**What is required:** From the entries below, copy every line holding the word "object".

Dataset items:
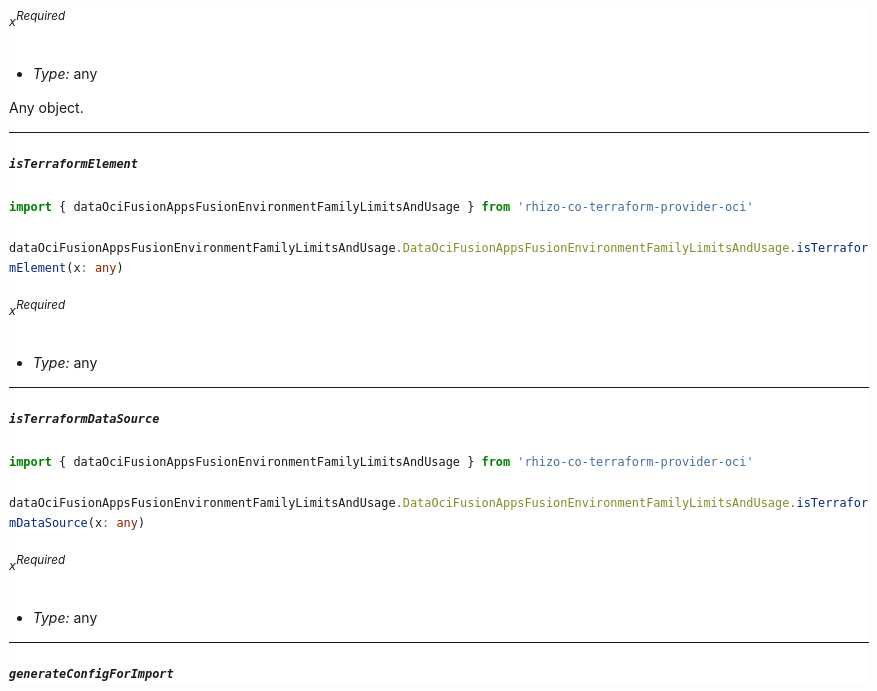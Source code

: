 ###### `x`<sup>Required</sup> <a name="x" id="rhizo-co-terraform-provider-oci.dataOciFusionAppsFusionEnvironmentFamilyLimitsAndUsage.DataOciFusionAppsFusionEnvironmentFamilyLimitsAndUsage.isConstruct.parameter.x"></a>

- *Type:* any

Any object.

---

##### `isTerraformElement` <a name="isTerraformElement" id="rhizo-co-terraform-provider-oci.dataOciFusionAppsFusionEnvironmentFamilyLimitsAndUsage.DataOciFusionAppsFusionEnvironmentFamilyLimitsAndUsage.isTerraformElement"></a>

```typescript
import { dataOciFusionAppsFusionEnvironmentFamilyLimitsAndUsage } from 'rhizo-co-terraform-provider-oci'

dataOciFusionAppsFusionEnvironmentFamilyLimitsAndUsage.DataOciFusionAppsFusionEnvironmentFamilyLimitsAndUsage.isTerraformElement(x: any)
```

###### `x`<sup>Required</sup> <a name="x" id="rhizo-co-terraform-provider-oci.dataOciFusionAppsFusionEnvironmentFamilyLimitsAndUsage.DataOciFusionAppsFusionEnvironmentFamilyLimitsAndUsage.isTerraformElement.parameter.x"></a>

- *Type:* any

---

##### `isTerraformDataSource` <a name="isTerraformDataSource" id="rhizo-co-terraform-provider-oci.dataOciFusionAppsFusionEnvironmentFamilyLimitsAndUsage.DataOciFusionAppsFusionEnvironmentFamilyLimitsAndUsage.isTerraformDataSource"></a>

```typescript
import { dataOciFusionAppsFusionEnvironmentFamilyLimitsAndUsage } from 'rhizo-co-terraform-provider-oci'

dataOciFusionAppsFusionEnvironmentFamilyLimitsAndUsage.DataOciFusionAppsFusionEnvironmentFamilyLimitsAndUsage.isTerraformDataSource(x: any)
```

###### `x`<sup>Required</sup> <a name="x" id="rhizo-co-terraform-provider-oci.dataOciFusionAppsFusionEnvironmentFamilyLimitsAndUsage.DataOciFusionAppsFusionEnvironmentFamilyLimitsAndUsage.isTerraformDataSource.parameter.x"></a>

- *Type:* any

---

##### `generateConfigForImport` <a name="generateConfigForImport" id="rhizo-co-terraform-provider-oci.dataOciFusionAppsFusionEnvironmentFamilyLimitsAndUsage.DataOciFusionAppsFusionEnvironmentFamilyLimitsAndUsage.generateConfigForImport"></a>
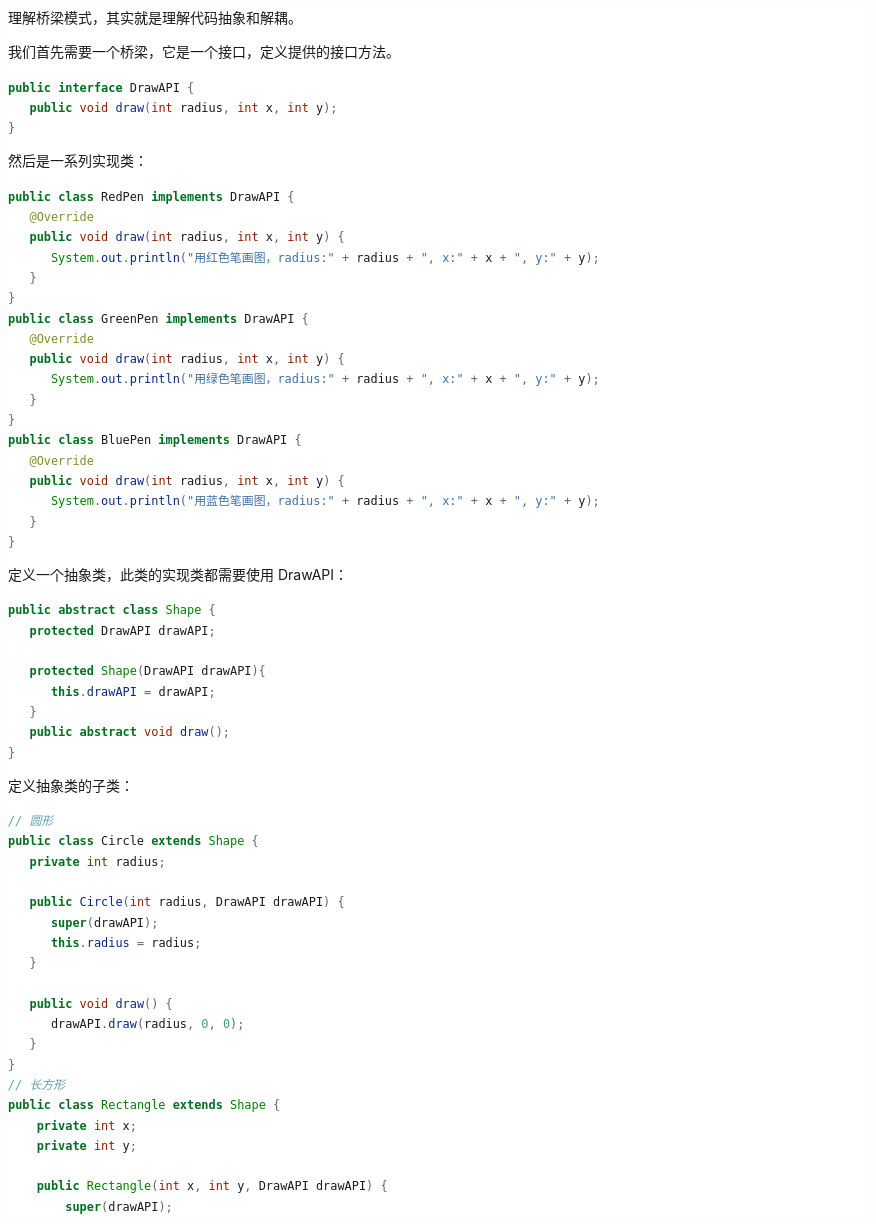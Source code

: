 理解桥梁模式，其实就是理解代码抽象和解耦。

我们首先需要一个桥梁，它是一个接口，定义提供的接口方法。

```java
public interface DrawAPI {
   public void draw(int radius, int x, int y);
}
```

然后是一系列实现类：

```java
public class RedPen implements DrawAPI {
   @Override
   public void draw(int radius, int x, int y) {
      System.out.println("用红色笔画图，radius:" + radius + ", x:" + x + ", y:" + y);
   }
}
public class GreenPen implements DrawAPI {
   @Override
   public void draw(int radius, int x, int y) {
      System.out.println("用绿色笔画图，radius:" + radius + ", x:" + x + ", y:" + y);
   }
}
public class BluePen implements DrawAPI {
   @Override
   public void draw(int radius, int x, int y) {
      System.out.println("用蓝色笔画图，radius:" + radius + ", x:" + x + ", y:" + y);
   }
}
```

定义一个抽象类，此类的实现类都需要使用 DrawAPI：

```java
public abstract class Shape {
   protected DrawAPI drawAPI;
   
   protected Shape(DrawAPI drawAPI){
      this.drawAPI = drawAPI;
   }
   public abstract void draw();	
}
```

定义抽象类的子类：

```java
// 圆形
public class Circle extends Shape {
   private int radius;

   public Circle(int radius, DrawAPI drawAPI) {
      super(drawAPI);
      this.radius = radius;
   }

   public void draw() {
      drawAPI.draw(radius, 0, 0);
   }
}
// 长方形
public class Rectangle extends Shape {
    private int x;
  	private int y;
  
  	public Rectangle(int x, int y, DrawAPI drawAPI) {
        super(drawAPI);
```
...
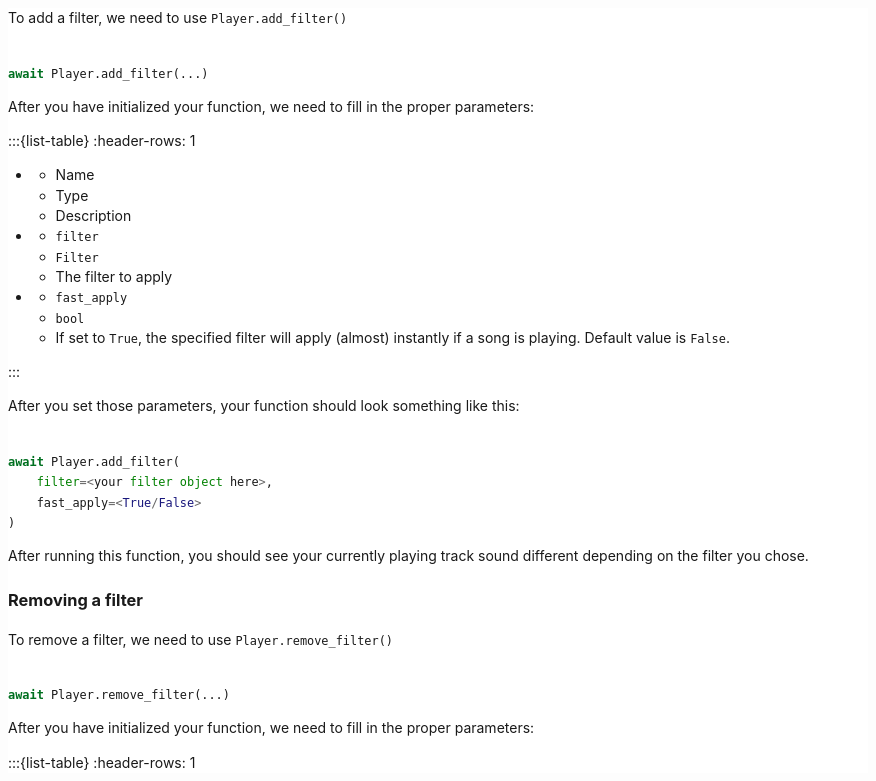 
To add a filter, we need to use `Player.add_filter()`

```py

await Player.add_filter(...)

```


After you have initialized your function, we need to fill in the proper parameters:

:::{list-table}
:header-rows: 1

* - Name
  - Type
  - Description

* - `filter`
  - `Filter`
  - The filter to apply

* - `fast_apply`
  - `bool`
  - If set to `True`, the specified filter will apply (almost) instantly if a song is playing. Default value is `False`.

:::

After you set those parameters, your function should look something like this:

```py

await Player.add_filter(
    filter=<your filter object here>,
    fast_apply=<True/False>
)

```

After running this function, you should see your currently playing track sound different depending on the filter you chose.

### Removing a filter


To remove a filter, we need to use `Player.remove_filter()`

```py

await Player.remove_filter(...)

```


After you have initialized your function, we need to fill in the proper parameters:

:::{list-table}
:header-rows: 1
* * *
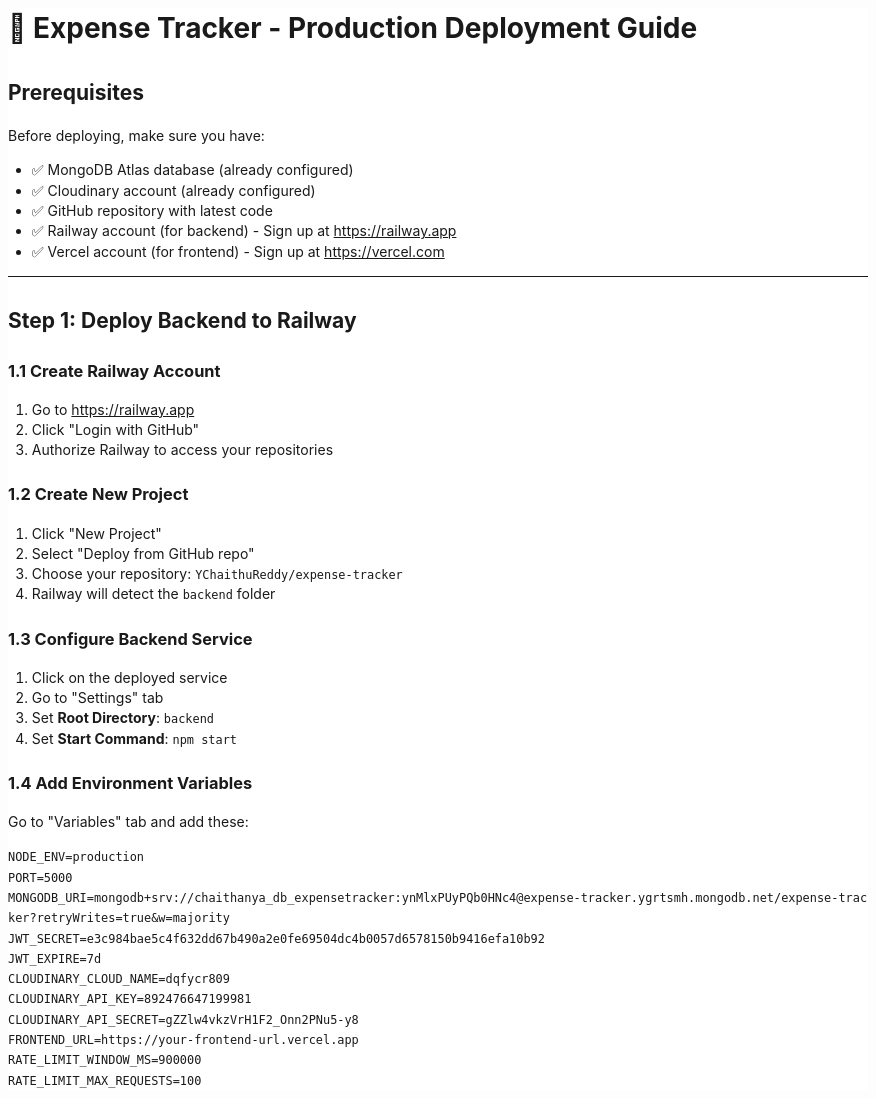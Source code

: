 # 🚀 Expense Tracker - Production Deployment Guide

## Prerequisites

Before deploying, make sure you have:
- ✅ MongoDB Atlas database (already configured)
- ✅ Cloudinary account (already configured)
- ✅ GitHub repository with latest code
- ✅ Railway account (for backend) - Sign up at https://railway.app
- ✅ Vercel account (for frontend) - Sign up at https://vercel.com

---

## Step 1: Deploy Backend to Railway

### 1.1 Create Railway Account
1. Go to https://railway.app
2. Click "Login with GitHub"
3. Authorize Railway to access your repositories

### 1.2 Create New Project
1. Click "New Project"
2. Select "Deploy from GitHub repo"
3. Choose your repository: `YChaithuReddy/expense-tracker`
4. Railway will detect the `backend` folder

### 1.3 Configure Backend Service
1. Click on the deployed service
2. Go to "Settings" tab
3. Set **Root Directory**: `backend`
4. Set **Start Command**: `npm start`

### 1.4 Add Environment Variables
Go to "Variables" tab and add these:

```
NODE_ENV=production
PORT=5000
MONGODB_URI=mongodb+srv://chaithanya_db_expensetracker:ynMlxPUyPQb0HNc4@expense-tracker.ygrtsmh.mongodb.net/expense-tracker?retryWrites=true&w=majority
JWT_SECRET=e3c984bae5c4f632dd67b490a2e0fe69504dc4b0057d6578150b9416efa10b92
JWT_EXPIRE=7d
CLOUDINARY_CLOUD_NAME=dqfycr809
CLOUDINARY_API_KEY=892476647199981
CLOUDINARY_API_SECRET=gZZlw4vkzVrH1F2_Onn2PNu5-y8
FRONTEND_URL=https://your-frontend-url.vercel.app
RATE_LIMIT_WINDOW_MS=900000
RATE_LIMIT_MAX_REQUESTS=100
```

**Your response:**
Any object.
    filter=<your filter object here>,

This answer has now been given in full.